4. What Practitioners want from Indicators
I
cannot purport to speak from the point of view of practitioners in
general, for they are as varied and their approaches as diverse as
those of the producers of indicators. My institution is at one and
the same time a modest producer and a practitioner, and we produce
our analyses hand-in-hand with civil society practitioners in the
countries where we work.
Based
on those relationships, I think that it would be fair to say that, in
general, such practitioners (principally human rights NGOs, democracy
movements and research centres) consider that indicators can be
useful tools for their work. The nature of the tool and the use to
which it might be put vary from one context to another : some
want to use indicators as a political tool, to bring national and
international attention or pressure to bear on a government that is
demonstrated to be violating rights and abusing democratic process.
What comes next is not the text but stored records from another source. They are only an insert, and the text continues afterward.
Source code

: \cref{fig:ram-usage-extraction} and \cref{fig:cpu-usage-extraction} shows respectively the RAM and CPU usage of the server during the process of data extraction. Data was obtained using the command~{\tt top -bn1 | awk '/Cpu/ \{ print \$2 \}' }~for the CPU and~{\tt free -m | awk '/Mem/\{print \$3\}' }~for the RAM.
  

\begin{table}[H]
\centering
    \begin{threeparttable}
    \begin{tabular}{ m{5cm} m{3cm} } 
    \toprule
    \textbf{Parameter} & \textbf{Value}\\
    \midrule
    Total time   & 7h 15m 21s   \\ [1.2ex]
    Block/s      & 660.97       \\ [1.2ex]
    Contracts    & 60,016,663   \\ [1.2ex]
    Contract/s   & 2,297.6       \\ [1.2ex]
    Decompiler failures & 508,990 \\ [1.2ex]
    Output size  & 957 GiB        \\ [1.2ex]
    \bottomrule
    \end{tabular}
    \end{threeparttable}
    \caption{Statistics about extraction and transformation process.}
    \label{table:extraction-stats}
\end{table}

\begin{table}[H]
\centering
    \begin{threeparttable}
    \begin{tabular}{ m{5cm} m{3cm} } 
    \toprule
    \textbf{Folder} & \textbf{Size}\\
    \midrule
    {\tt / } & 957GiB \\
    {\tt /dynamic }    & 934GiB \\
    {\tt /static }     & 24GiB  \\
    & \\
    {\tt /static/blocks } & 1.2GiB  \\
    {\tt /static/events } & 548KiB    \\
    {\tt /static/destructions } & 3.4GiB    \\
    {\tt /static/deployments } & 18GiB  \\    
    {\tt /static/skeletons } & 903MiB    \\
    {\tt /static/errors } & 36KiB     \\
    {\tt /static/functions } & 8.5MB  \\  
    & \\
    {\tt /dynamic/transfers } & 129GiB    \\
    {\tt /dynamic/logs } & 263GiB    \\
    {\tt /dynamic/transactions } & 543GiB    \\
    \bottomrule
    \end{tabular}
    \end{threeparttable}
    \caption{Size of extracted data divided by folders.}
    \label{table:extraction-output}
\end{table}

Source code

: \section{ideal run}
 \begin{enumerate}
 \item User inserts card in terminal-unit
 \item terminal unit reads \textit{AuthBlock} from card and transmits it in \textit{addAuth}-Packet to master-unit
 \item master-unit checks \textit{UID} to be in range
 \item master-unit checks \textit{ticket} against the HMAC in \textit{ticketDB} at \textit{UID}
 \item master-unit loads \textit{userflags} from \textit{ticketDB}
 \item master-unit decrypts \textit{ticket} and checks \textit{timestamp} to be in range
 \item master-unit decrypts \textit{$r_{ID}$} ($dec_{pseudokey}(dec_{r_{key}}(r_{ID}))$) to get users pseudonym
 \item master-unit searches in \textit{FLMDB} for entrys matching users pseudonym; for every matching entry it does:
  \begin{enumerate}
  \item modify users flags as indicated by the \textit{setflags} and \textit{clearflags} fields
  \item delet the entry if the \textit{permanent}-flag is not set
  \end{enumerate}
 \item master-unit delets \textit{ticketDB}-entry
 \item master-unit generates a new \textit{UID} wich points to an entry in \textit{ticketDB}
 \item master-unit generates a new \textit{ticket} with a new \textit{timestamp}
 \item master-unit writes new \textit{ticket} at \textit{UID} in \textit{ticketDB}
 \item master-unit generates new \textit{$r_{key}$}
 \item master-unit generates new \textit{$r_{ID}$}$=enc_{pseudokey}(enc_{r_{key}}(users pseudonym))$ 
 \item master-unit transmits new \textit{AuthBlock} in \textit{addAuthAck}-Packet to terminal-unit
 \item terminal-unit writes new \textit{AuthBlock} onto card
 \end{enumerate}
Others use indicators as a policy tool, to develop and advocate
proposals to their own governments or to international institutions
in order to address problems identified through the use of
indicators. Still others see indicators principally as a tool for
their own strategic planning and programming, as individual
organisations or in coalition. In such cases, indicators are used to
identify problem areas and to monitor the impact of activities
designed to address them through the interventions of the NGOs
themselves.
However,
the use of indicators by practitioners is quite incipient, despite a
few notable exceptions (e.g.: CEDAL 1999), and there is not
yet what one might call a « culture of indicators »
in the NGO community. By this, I mean not only that indicators are
little used and little developed by NGOs, but also that there is no
real habit of handling them, no real understanding of how they are
constructed, what the variety of options are, no consciousness of
their faults and limitations. In short, indicators are somewhat
mystified by NGOs. There exists a certain naiveté regarding
what they can and cannot accomplish. Many NGOs tend to think that
indicators will give them knowledge they don't already have
whereas, in most cases, indicators will confirm knowledge that NGOs
already possess about the environment they are working in. Indicators
are a way of ordering, structuring, systematising knowledge in a more
rigorous manner, but they do not often teach us something new about a
reality with which we are already familiar. So, NGOs that don't
work with indicators often tend to have an exaggerated idea of what
indicators will do for them.
Concomitantly,
there is very little training available for NGOs that want to
establish indicators for their own work. Here, perhaps, we begin to
tread the thin line between what NGOs would like to monitor for their
own purposes and the growing insistence by funding institutions that
grantees develop « performance indicators ».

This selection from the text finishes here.